— PROMPT —
Provide only the number of lines below in which the string "layout" occurs.

Rendered images with source text
◇ ◇ ◇ ◇

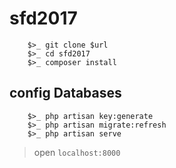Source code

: # sfd2017

```
    $>_ git clone $url
    $>_ cd sfd2017
    $>_ composer install
```

## config Databases
```
    $>_ php artisan key:generate
    $>_ php artisan migrate:refresh
    $>_ php artisan serve
```

> open ```localhost:8000```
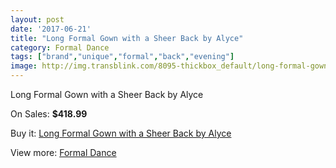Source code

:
 ```yaml
---
layout: post
date: '2017-06-21'
title: "Long Formal Gown with a Sheer Back by Alyce"
category: Formal Dance
tags: ["brand","unique","formal","back","evening"]
image: http://img.transblink.com/8095-thickbox_default/long-formal-gown-with-a-sheer-back-by-alyce.jpg
---
```

Long Formal Gown with a Sheer Back by Alyce

On Sales: **$418.99**
<a href="https://www.transblink.com/en/formal-dance/2638-long-formal-gown-with-a-sheer-back-by-alyce.html"><amp-img layout="responsive" width="600" height="600" src="//img.transblink.com/8095-thickbox_default/long-formal-gown-with-a-sheer-back-by-alyce.jpg" alt="Long Formal Gown with a Sheer Back by Alyce 0" /></a>
<a href="https://www.transblink.com/en/formal-dance/2638-long-formal-gown-with-a-sheer-back-by-alyce.html"><amp-img layout="responsive" width="600" height="600" src="//img.transblink.com/8098-thickbox_default/long-formal-gown-with-a-sheer-back-by-alyce.jpg" alt="Long Formal Gown with a Sheer Back by Alyce 1" /></a>
<a href="https://www.transblink.com/en/formal-dance/2638-long-formal-gown-with-a-sheer-back-by-alyce.html"><amp-img layout="responsive" width="600" height="600" src="//img.transblink.com/8097-thickbox_default/long-formal-gown-with-a-sheer-back-by-alyce.jpg" alt="Long Formal Gown with a Sheer Back by Alyce 2" /></a>
<a href="https://www.transblink.com/en/formal-dance/2638-long-formal-gown-with-a-sheer-back-by-alyce.html"><amp-img layout="responsive" width="600" height="600" src="//img.transblink.com/8096-thickbox_default/long-formal-gown-with-a-sheer-back-by-alyce.jpg" alt="Long Formal Gown with a Sheer Back by Alyce 3" /></a>

Buy it: [Long Formal Gown with a Sheer Back by Alyce](https://www.transblink.com/en/formal-dance/2638-long-formal-gown-with-a-sheer-back-by-alyce.html "Long Formal Gown with a Sheer Back by Alyce")

View more: [Formal Dance](https://www.transblink.com/en/6-formal-dance "Formal Dance")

◇ ◇ ◇ ◇

— ANSWER BOX —
5